• **SUPPLIED MATERIAL**:
────────────────────────────────────────

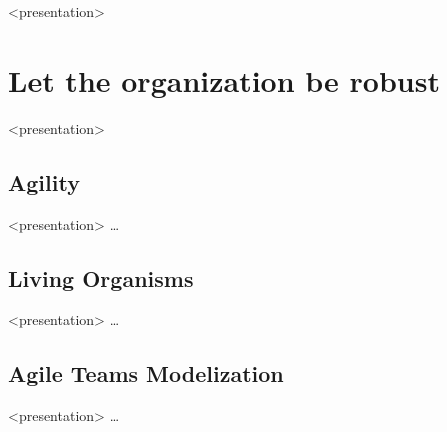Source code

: 
%

\begin{frame}[t,plain]
  \maketitle
\end{frame}

\begin{frame}<presentation>
  \tableofcontents
\end{frame}

\section{Let the organization be robust}

  \begin{frame}<presentation>
    \tableofcontents[currentsection]
  \end{frame}

%
\subsection{Agility}

  \begin{frame}<presentation>%
    \dots
  \end{frame}

%
\subsection{Living Organisms}

  \begin{frame}<presentation>%
    \dots
  \end{frame}

%
\subsection{Agile Teams Modelization}

  \begin{frame}<presentation>%
    \dots
  \end{frame}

────────────────────────────────────────

• **EXERCISE INSTRUCTIONS**: Output the material above exactly as written and drop any images it holds.

• **EXERCISE ANSWER**:
Source code

: 
%

\begin{frame}[t,plain]
  \maketitle
\end{frame}

\begin{frame}<presentation>
  \tableofcontents
\end{frame}

\section{Let the organization be robust}

  \begin{frame}<presentation>
    \tableofcontents[currentsection]
  \end{frame}

%
\subsection{Agility}

  \begin{frame}<presentation>%
    \dots
  \end{frame}

%
\subsection{Living Organisms}

  \begin{frame}<presentation>%
    \dots
  \end{frame}

%
\subsection{Agile Teams Modelization}

  \begin{frame}<presentation>%
    \dots
  \end{frame}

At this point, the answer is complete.